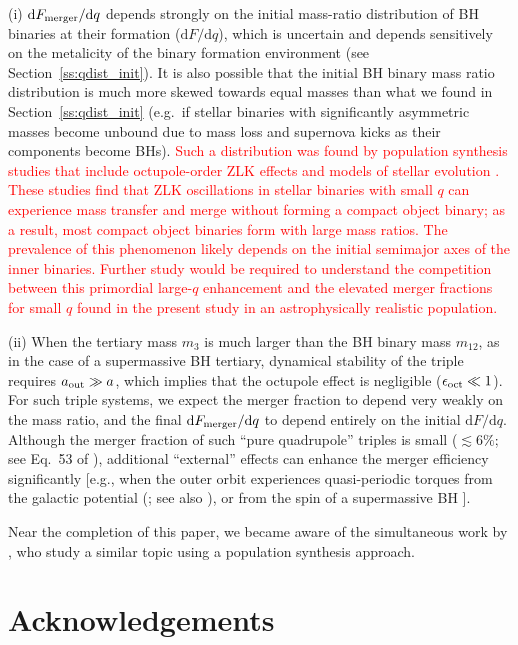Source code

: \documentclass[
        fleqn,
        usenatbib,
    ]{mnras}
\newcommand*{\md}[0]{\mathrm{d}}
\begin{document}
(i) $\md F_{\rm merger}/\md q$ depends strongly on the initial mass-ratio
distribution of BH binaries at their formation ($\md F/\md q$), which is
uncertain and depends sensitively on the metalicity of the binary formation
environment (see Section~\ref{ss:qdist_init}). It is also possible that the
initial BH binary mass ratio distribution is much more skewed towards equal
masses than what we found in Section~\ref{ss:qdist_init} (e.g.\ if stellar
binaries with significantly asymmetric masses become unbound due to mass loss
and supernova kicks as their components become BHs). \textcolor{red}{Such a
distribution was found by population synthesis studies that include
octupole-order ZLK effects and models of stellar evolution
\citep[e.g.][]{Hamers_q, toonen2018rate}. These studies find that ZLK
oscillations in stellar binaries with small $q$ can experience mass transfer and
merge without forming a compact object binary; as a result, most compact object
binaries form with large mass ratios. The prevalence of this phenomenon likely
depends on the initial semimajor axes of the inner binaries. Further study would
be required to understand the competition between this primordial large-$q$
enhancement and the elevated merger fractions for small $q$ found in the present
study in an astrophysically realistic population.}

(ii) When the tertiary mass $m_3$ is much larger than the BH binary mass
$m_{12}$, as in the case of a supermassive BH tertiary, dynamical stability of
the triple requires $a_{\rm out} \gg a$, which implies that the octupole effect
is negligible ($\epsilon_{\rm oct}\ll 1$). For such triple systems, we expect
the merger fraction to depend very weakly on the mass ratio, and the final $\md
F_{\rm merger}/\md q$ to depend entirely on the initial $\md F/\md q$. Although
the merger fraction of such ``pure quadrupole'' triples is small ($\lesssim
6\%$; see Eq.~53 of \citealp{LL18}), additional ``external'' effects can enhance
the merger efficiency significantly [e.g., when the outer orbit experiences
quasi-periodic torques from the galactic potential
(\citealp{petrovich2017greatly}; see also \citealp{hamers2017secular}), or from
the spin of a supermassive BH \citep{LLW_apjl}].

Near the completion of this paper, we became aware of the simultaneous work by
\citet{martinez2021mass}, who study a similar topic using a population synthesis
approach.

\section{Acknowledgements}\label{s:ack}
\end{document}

---

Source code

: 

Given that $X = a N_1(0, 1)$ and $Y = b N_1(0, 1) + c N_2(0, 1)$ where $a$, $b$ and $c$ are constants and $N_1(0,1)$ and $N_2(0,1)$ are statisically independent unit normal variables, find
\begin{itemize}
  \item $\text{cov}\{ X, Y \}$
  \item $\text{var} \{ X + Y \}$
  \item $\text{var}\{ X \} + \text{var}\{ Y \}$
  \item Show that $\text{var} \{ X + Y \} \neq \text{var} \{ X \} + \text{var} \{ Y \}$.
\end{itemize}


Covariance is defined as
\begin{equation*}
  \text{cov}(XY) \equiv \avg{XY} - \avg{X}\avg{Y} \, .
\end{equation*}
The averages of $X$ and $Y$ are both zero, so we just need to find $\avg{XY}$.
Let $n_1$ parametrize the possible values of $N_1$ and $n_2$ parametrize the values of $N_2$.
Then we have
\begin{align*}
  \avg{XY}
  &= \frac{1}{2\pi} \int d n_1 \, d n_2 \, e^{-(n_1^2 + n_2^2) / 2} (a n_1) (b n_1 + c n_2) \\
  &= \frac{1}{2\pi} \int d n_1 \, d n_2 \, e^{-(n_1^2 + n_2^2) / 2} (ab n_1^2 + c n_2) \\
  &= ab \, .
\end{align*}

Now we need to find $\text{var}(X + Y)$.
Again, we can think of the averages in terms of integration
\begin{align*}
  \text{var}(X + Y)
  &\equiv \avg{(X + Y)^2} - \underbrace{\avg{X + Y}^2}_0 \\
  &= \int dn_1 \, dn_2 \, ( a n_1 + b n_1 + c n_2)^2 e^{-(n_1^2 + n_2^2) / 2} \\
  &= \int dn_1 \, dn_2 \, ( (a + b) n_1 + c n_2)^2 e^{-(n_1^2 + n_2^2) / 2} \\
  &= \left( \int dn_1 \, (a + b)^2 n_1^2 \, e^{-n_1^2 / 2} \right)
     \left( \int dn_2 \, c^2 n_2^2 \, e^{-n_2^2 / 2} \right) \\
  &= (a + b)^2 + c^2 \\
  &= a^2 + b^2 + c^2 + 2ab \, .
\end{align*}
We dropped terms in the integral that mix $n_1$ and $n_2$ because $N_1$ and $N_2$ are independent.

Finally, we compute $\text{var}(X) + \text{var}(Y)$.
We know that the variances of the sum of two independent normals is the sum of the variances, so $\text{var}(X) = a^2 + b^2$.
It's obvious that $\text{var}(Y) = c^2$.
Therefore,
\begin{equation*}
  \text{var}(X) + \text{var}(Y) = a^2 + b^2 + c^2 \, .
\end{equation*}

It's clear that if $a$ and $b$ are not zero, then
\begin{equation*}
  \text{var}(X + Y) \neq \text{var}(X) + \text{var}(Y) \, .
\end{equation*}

▶ _What is needed_
Look through the data above for the string "formation" and copy every line where it appears.

▶ _Answer for this exercise_
distribution of BH binaries at their formation ($\md F/\md q$), which is
uncertain and depends sensitively on the metalicity of the binary formation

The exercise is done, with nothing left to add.